#### [WHAT TO PRODUCE]
All that is wanted is a word-for-word copy of the data from its first line to the line containing "of programmatic HTML generation in HW3.", both included.

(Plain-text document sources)
================================
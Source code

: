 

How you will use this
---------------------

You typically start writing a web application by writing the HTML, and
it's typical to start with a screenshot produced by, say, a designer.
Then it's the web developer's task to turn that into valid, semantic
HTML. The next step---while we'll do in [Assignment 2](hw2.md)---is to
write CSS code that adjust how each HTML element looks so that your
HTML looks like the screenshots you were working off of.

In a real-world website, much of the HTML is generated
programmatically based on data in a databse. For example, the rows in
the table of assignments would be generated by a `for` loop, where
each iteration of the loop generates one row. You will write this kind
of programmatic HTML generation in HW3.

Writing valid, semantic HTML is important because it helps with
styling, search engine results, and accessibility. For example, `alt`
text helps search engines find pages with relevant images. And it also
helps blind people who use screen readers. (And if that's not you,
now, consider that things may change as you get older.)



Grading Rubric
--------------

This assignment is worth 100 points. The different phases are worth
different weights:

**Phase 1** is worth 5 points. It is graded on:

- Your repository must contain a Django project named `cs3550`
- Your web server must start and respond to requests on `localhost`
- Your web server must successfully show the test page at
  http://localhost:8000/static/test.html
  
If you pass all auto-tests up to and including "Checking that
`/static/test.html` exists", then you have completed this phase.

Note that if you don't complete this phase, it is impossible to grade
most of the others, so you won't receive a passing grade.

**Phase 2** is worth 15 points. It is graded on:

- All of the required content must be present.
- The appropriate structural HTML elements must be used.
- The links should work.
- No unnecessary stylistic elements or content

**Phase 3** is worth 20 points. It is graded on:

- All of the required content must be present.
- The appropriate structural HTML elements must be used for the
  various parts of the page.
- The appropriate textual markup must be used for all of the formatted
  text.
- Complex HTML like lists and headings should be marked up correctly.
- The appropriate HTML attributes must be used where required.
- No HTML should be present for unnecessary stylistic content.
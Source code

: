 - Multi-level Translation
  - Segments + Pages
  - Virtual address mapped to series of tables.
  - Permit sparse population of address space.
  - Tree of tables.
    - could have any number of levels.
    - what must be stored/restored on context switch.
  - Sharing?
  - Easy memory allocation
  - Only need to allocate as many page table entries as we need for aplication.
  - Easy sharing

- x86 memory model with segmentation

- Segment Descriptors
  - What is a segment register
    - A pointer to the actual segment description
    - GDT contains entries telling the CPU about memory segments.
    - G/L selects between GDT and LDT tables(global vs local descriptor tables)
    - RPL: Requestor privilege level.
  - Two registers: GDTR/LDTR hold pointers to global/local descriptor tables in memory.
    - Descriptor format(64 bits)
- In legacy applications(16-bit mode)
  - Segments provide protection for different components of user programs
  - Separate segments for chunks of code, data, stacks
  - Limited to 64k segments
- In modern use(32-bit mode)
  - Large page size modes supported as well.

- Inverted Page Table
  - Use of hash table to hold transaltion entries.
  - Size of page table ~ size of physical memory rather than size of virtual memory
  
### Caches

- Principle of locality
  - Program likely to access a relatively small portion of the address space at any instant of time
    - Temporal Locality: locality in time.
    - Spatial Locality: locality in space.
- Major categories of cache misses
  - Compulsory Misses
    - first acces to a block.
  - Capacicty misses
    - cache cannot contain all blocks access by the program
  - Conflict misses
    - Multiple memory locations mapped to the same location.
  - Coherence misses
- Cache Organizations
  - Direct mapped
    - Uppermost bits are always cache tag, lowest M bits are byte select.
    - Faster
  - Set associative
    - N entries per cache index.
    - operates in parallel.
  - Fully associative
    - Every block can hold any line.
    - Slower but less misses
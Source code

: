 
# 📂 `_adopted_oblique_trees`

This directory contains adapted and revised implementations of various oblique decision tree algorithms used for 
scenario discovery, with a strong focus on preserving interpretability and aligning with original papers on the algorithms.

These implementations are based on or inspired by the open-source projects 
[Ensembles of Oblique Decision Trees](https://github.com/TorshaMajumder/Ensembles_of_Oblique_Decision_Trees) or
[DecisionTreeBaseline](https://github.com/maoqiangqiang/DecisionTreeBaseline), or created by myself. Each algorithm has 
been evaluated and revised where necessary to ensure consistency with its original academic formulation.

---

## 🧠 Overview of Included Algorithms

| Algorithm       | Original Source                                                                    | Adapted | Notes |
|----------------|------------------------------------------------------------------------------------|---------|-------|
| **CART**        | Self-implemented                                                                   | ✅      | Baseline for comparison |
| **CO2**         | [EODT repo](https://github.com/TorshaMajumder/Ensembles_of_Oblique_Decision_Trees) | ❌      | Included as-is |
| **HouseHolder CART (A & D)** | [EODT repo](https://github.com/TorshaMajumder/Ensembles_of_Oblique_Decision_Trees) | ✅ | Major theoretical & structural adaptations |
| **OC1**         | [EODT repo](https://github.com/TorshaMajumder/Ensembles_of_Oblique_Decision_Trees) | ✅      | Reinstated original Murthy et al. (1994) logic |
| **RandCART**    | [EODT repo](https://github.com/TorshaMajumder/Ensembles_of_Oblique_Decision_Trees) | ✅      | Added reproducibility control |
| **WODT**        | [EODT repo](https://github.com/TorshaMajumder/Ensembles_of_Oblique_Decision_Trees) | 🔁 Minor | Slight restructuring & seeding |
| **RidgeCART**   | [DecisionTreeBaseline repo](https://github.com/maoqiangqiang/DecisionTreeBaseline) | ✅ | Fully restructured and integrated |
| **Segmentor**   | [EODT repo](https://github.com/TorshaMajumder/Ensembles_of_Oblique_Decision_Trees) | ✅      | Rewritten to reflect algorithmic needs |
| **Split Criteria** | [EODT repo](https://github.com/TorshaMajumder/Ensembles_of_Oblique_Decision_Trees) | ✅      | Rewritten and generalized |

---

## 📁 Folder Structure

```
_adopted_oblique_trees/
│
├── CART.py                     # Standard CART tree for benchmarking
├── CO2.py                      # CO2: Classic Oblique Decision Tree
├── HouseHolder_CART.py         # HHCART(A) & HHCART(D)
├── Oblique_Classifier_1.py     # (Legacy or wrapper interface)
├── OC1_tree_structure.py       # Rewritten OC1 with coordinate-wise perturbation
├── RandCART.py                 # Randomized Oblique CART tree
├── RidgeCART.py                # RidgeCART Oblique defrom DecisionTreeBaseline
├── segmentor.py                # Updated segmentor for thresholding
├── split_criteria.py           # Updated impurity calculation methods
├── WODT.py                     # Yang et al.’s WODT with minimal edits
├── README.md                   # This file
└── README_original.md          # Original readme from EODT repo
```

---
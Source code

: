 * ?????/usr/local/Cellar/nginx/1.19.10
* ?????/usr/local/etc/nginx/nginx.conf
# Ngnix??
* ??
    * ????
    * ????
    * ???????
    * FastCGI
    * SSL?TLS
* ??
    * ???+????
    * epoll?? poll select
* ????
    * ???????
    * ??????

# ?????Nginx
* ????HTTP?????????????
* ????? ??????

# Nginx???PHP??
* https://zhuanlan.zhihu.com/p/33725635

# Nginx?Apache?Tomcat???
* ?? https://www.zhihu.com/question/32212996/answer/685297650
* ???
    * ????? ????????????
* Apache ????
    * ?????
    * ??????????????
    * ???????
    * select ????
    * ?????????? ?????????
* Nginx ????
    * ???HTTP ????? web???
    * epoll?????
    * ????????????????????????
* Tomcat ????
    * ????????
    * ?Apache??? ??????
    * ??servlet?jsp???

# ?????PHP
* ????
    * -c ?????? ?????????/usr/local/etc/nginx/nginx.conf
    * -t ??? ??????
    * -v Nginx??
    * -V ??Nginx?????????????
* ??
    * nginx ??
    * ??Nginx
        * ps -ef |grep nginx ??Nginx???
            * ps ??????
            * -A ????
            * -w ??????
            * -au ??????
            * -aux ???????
================================
#### [YOUR RESPONSE]
Source code

: 

How you will use this
---------------------

You typically start writing a web application by writing the HTML, and
it's typical to start with a screenshot produced by, say, a designer.
Then it's the web developer's task to turn that into valid, semantic
HTML. The next step---while we'll do in [Assignment 2](hw2.md)---is to
write CSS code that adjust how each HTML element looks so that your
HTML looks like the screenshots you were working off of.

In a real-world website, much of the HTML is generated
programmatically based on data in a databse. For example, the rows in
the table of assignments would be generated by a `for` loop, where
each iteration of the loop generates one row. You will write this kind
of programmatic HTML generation in HW3.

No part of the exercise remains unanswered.